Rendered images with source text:
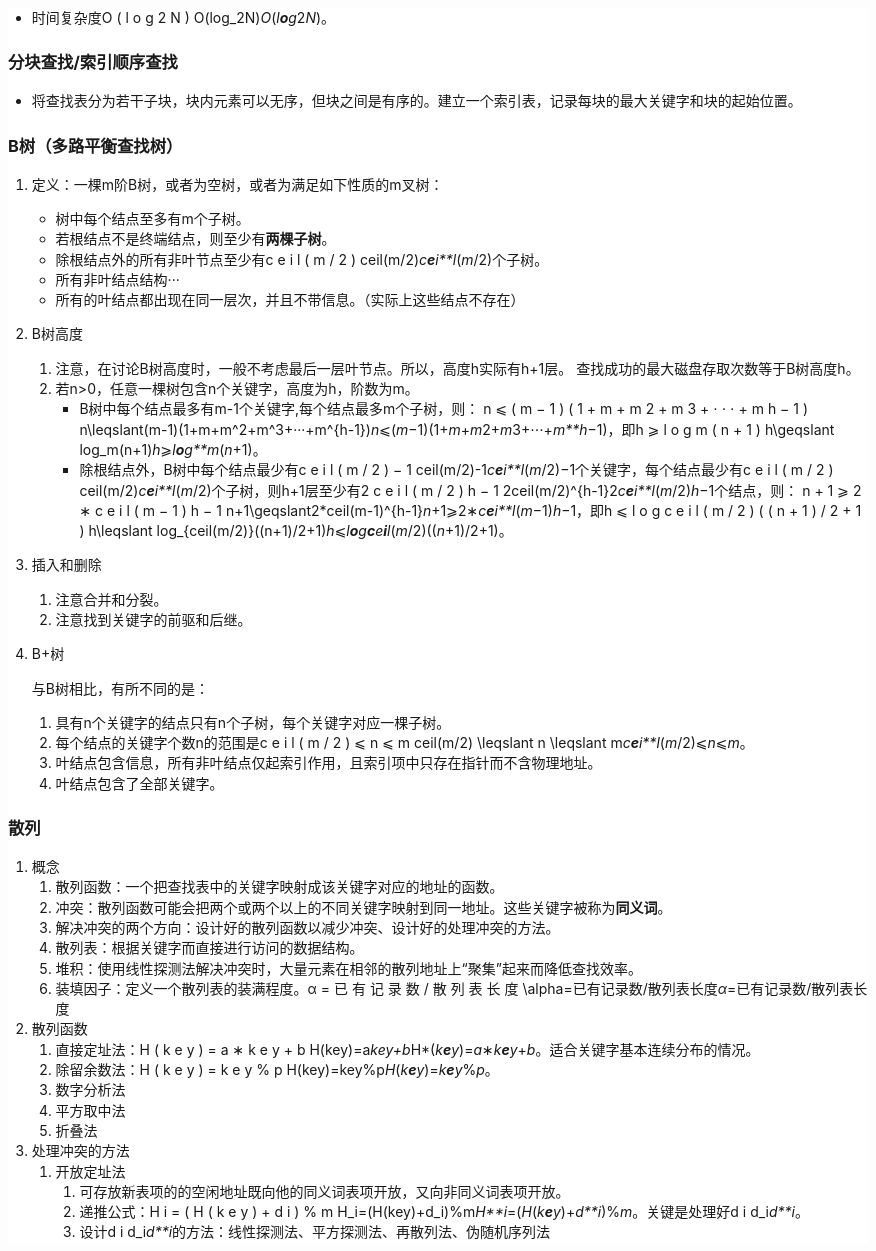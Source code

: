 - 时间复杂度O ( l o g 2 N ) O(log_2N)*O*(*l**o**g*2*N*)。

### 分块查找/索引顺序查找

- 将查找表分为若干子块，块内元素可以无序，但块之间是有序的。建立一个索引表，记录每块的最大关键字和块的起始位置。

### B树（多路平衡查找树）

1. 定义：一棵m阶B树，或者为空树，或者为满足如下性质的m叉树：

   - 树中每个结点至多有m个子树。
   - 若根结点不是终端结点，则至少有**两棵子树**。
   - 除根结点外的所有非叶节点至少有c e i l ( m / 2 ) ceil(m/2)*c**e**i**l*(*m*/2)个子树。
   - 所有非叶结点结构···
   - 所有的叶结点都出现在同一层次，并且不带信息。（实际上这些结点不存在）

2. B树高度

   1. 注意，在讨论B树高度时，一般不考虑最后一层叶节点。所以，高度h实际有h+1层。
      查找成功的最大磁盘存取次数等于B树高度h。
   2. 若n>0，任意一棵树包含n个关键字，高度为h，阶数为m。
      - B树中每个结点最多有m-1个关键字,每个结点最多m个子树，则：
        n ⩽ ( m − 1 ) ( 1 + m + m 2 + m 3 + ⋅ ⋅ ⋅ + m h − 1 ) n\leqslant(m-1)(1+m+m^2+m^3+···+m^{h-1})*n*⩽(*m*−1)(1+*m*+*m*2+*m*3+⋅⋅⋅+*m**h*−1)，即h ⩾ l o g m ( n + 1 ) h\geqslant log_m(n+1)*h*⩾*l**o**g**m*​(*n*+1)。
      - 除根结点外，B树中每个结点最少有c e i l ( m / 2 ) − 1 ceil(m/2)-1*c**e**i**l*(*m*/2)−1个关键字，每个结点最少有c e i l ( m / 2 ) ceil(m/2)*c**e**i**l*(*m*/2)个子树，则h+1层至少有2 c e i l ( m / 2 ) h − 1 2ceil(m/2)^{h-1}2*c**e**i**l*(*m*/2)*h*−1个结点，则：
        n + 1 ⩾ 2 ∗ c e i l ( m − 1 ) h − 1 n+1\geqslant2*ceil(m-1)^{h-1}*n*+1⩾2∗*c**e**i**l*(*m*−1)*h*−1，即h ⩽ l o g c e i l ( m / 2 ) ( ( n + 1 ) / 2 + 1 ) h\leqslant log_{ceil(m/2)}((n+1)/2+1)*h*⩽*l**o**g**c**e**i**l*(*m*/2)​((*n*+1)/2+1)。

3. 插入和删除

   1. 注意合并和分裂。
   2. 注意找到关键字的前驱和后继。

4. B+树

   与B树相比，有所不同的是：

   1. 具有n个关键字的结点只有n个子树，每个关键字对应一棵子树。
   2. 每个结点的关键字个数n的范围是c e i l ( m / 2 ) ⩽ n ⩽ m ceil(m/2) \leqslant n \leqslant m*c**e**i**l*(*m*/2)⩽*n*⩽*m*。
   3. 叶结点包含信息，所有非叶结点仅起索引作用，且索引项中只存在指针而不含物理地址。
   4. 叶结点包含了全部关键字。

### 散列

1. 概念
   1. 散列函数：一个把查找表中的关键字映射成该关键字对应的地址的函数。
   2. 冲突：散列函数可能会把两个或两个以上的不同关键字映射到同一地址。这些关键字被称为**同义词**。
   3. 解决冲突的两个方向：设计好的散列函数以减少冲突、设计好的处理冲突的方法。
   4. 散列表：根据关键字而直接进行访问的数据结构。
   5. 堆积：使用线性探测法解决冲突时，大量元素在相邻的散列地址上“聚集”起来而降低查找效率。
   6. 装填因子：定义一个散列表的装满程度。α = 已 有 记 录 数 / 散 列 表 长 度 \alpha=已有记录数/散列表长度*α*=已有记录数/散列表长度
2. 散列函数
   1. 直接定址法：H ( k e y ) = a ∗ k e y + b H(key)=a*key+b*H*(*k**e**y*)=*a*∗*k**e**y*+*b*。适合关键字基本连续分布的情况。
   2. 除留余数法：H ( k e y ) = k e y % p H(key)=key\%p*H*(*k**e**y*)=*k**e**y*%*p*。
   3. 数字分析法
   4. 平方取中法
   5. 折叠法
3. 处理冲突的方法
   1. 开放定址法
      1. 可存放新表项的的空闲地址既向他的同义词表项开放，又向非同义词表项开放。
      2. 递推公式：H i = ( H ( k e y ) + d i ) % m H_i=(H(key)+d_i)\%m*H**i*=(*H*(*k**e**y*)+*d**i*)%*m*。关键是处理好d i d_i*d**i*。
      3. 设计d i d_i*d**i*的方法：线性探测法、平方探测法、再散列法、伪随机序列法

==

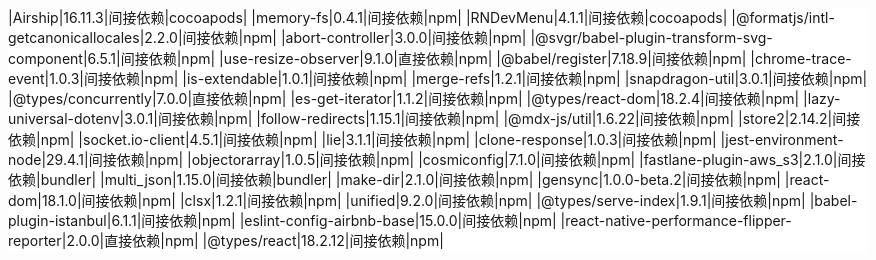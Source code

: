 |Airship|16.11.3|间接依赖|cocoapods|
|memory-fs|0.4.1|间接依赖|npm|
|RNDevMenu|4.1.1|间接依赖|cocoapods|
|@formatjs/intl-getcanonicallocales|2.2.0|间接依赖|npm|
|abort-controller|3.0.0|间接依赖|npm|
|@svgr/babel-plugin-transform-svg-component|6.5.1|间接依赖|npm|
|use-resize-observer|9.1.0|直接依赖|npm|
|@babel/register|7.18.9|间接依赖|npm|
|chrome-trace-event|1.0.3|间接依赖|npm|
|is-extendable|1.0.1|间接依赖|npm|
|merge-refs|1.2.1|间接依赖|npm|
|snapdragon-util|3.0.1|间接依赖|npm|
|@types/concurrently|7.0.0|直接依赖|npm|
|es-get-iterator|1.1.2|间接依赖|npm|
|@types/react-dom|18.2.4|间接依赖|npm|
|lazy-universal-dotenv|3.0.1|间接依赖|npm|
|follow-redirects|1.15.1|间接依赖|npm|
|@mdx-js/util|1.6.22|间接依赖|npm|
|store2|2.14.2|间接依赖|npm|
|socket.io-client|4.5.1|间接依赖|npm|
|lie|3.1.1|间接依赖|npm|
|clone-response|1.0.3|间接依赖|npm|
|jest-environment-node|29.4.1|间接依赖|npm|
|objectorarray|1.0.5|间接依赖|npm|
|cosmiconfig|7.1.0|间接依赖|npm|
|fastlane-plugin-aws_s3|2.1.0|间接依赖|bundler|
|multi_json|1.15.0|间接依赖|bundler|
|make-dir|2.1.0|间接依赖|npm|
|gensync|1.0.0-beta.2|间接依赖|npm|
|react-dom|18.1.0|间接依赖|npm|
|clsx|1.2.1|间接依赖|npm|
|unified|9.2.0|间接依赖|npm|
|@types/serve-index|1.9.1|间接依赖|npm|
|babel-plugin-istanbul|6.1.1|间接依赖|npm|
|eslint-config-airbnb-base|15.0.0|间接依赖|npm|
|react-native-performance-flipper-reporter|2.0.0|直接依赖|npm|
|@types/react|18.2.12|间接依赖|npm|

Exercise directions: Search the records for the string "babel" and, wherever a line contains it, please copy that line.

Written response:
|@svgr/babel-plugin-transform-svg-component|6.5.1|间接依赖|npm|
|@babel/register|7.18.9|间接依赖|npm|
|babel-plugin-istanbul|6.1.1|间接依赖|npm|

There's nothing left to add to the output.